If you are considering buying a new home and you're looking at new construction, chances are you have driven through a new neighborhood and stopped by the model home or sales center to check out the floorplans and interior features that are available . You were likely greeted by a very helpful, very friendly agent who told you all there is to know about the neighborhood and all the options of the various models, and you may have even fallen in love with a home on the spot. The on-site agent who has been working with you asks if you are already working with an agent, and you may have thought to yourself, "Why do I need an agent?" There are a lot of ways to answer that question - here are a few of them.
First, the on-site agent represents the builder, not you, and that agent should explain to you what that means and have you sign a Working With Real Estate Agents Brochure (if you're in NC, at least). It is the job of that agent to sell that home for the highest price and to represent the interests of the builder, period. It's the job of a buyer's agent to get to know you and what your goals are when buying a home, whether that means a short commute time, Pinterest-worthy design features, a yard big enough for a swing set and a dog, convenience to shopping/dining/parks, or whatever else is important to you and to help you keep those things in mind.

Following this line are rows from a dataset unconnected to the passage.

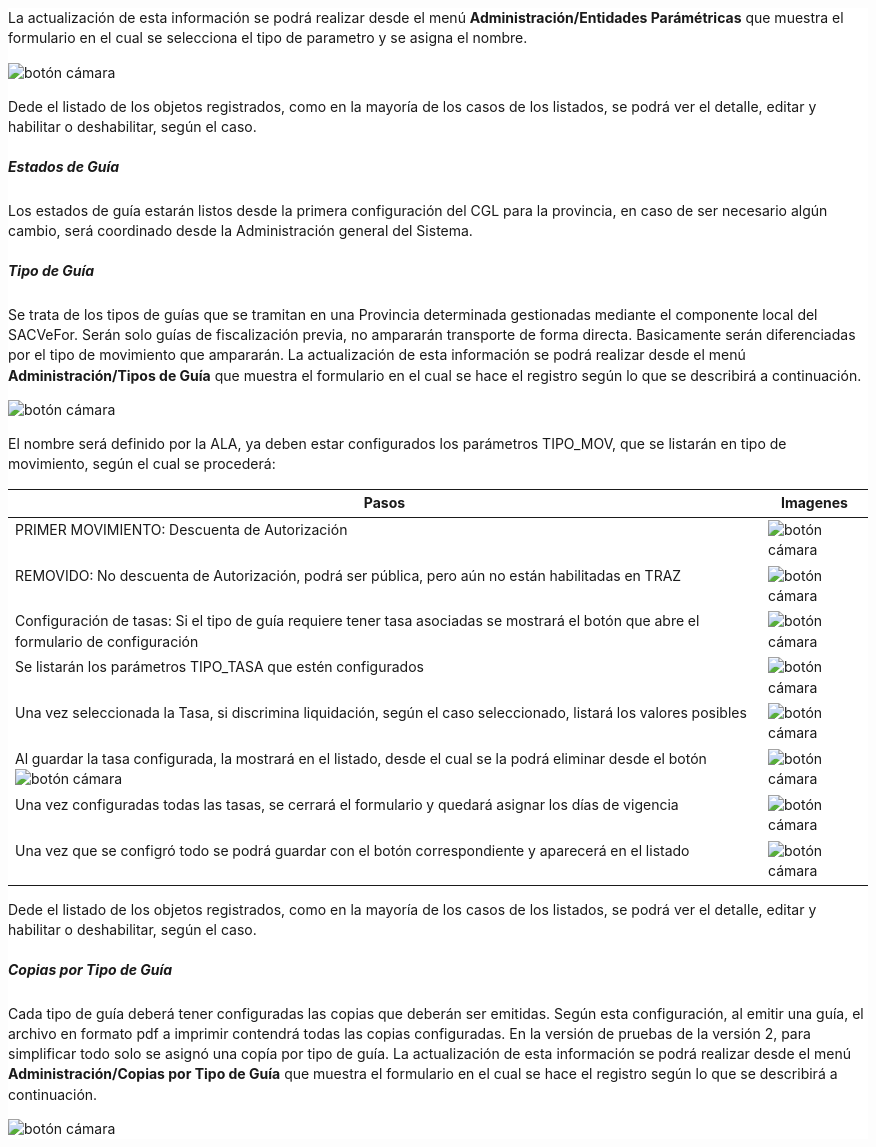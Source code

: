 La actualización de esta información se podrá realizar desde el menú **Administración/Entidades Parámétricas** que muestra el formulario en el cual se selecciona el tipo de parametro y se asigna el nombre.

![botón cámara](../images/form_param.png)

Dede el listado de los objetos registrados, como en la mayoría de los casos de los listados, se podrá ver el detalle, editar y habilitar o deshabilitar, según el caso.

##### Estados de Guía
Los estados de guía estarán listos desde la primera configuración del CGL para la provincia, en caso de ser necesario algún cambio, será coordinado desde la Administración general del Sistema.

##### Tipo de Guía
Se trata de los tipos de guías que se tramitan en una Provincia determinada gestionadas mediante el componente local del SACVeFor. Serán solo guías de fiscalización previa, no ampararán transporte de forma directa. Basicamente serán diferenciadas por el tipo de movimiento que ampararán. La actualización de esta información se podrá realizar desde el menú **Administración/Tipos de Guía** que muestra el formulario en el cual se hace el registro según lo que se describirá a continuación.

![botón cámara](../images/form_tipo_guia.png)

El nombre será definido por la ALA, ya deben estar configurados los parámetros TIPO_MOV, que se listarán en tipo de movimiento, según el cual se procederá:

| Pasos                                                 | Imagenes                                   |
| ----------------------------------------------------- | ------------------------------------------ |
| PRIMER MOVIMIENTO: Descuenta de Autorización          | ![botón cámara](../images/form_tipo_guia_prim.png) |
| REMOVIDO: No descuenta de Autorización, podrá ser pública, pero aún no están habilitadas en TRAZ | ![botón cámara](../images/form_tipo_guia_rem.png) |
| Configuración de tasas: Si el tipo de guía requiere tener tasa asociadas se mostrará el botón que abre el formulario de configuración | ![botón cámara](../images/form_tipo_guia_tasas.png) |
| Se listarán los parámetros TIPO_TASA que estén configurados | ![botón cámara](../images/form_tipo_guia_form_tasas.png) |
| Una vez seleccionada la Tasa, si discrimina liquidación, según el caso seleccionado, listará los valores posibles | ![botón cámara](../images/form_tipo_guia_tasas_caso_valor.png) |
|Al guardar la tasa configurada, la mostrará en el listado, desde el cual se la podrá eliminar desde el botón ![botón cámara](../images/btn_hab.png) | ![botón cámara](../images/form_tipo_guia_list_tasas.png) |
| Una vez configuradas todas las tasas, se cerrará el formulario y quedará asignar los días de vigencia | ![botón cámara](../images/form_tipo_guia_vigencia.png) |
| Una vez que se configró todo se podrá guardar con el botón correspondiente y aparecerá en el listado | ![botón cámara](../images/form_tipo_guia_list.png) |

Dede el listado de los objetos registrados, como en la mayoría de los casos de los listados, se podrá ver el detalle, editar y habilitar o deshabilitar, según el caso.

##### Copias por Tipo de Guía
Cada tipo de guía deberá tener configuradas las copias que deberán ser emitidas. Según esta configuración, al emitir una guía, el archivo en formato pdf a imprimir contendrá todas las copias configuradas. En la versión de pruebas de la versión 2, para simplificar todo solo se asignó una copía por tipo de guía. La actualización de esta información se podrá realizar desde el menú **Administración/Copias por Tipo de Guía** que muestra el formulario en el cual se hace el registro según lo que se describirá a continuación.

![botón cámara](../images/form_copias_tipo_guia.png)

You may believe that if you don't use your own agent you will get a better deal because the builder won't have to pay a buyer's agent's commission, but you'd be wrong. The amount of the buyer's agent's commission is virtually always built into the price of the homes, and if you don't have an agent of your own, that money is either paid to the on-site agent or retained as profit. You won't be offered a discount because you don't have an agent. In fact, it will likely cost you more because you won't have the inside scoop on what different builders will "throw in" as far as upgrades and added features are concerned; a buyer's agent familiar with the practices of area builders will.
There are a lot of decisions to be made during the construction process, and a buyer's agent can help you make the smart ones - things like which upgrades are going to bring you the biggest return on your investment when it comes to resale value, or whether or not living next to high-voltage power lines or a busy street will make it harder to sell your home down the road. The builder's agent isn't going to point those things out to you, because that isn't his or her job - again, they represent the builder.
You may think you don't need a home inspection when buying new construction, but you should get one, and a buyer's agent will make sure you know all the reasons why. Builders are human, and mistakes can be made - sometimes they are little things like forgetting to hook up the hot water faucet, but wouldn't it be nice to know that before you are standing in the shower freezing? Finding out about any issues that need to be corrected means they can be fixed before you move in, which is a lot less disruptive than having workmen coming and going while you're living in the home. A home inspection also provides a lot of information about the maintenance of a house over the years, and for first-time homebuyers, that's priceless.
On-site builder's representatives are fantastic people - I work with them and respect them, and some of them are way cooler than I will ever be! But they work for the builder. A buyer's agent works for you.